Fig. 2. Collaborative Perception of Vehicles through RSU

3.1 Data Distribution

Given the complexity of autonomous driving scenarios, this paper aims to use a federated learning framework to collaborate and train personalized learning models in traffic sign recognition for vehicle clients with different perceived data distributions. Assuming there are K vehicles, each vehicle can only access its private dataset D_k. Each data sample ξ is represented by (x, y), where 𝑥∈ℝ^𝑑 denotes the input data, and y∈[1, N] represents the corresponding label. D_k ={D₁, …, D_k} denotes the collection of datasets of all vehicles. This paper assumes that these datasets follow various non-IID distributions.

⦁ Feature distribution skew: The marginal distribution of P_i(x) varies among different clients, while the conditional distribution of P(y|x) is the same. In other words, the marginal distributions of data samples in D_i and D_j are different. For example, different countries may have different representations for the same traffic sign features in a dataset of vehicle identification.

⦁ Label distribution skew: The marginal distribution of P_i(y) varies among different clients, while the conditional distribution of P(x|y) is the same. In other words, the marginal distributions of labels in D_i and D_j are different.

⦁ Same label, different features: The conditional distribution of P(x|y) varies among various clients, and the marginal distribution of P_i(y) is the same. In other words, different clients may have different feature representations for the same label.

⦁ Same features, different label: The conditional distribution of P(x|y) varies among different clients, and the marginal distribution of P_i(x) is the same. In other words, various labels may be assigned to the exact feature representations in different client data.

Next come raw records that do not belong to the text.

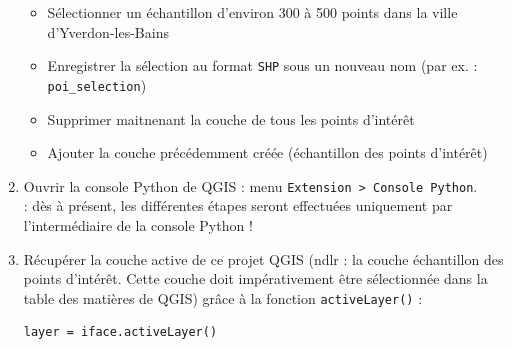 \documentclass[11pt]{article}
\begin{document}
\begin{enumerate}
\begin{itemize}
\item Sélectionner un échantillon d'environ 300 à 500 points dans la ville d'Yverdon-les-Bains
\item Enregistrer la sélection au format \texttt{SHP} sous un nouveau nom (par ex. : \og{}\texttt{poi\_selection}\fg{})
\item Supprimer maitnenant la couche de tous les points d'intérêt
\item Ajouter la couche précédemment créée (échantillon des points d'intérêt) 
\end{itemize}
\item Ouvrir la console Python de QGIS : menu \og{}\texttt{Extension > Console Python}\fg{}.\\
\underline{}: dès à présent, les différentes étapes seront effectuées uniquement par l'intermédiaire de la console Python ! 
\item Récupérer la couche active de ce projet QGIS (ndlr : la couche échantillon des points d'intérêt. Cette couche doit impérativement être sélectionnée dans la table des matières de QGIS) grâce à la fonction \texttt{activeLayer()} :
\vspace*{-1em}
\begin{center}
\begin{minipage}[t]{0.32\textwidth}
\begin{verbatim}
layer = iface.activeLayer() 
\end{verbatim}
\end{minipage}
\end{center}
\vspace*{1em}


\end{enumerate}
\end{document}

V2V data exhibits highly non-IID characteristics. For instance, in a given scenario, different vehicles may capture slightly different features in the same perceptual data due to varying viewpoints. Therefore, the data labels obtained may be different. When data is distributed in a highly non-IID manner, more than one model is required to meet the requirements of all vehicles. Therefore, it becomes necessary to establish multiple models tailored to vehicle clusters with similar data distributions.

3.2 Clustering Model

The vehicles are managed in clusters based on the inference similarity which is utilized to identify vehicles with similar data distributions without prior knowledge about the data distribution and the number of clusters is not known in advance. An adjacency matrix is taken as input and group similar vehicles are into clusters. Based on the specific features of the model trained from different user data, RSU constructs the adjacency matrix A_{i, j}, i, j=1, …, |S_t|, i and j are from set {1, 2, …, |S_t|}, using the computation results from each vehicle. This step facilitates the creation of subsets of similar data within each cluster. We define a hard thresholding operator Γ which is applied on \(\begin{align}\widetilde{A}_{i, j}=\Gamma\left(A_{i, j}\right)=\operatorname{Sign}\left(A_{i, j}-\beta\right)\end{align}\). The distance threshold is called the clustering threshold and is shown by β. Then, the values are grouped in each row of \(\begin{align}\widetilde{A}_{i,j}\end{align}\) into the same cluster.

4. The Proposed Scheme

In standard federated learning, the vehicles aim to collaboratively find the parameter vector of the model w∈Rⁿ that minimizes the empirical loss, mapping the input data x to the label y.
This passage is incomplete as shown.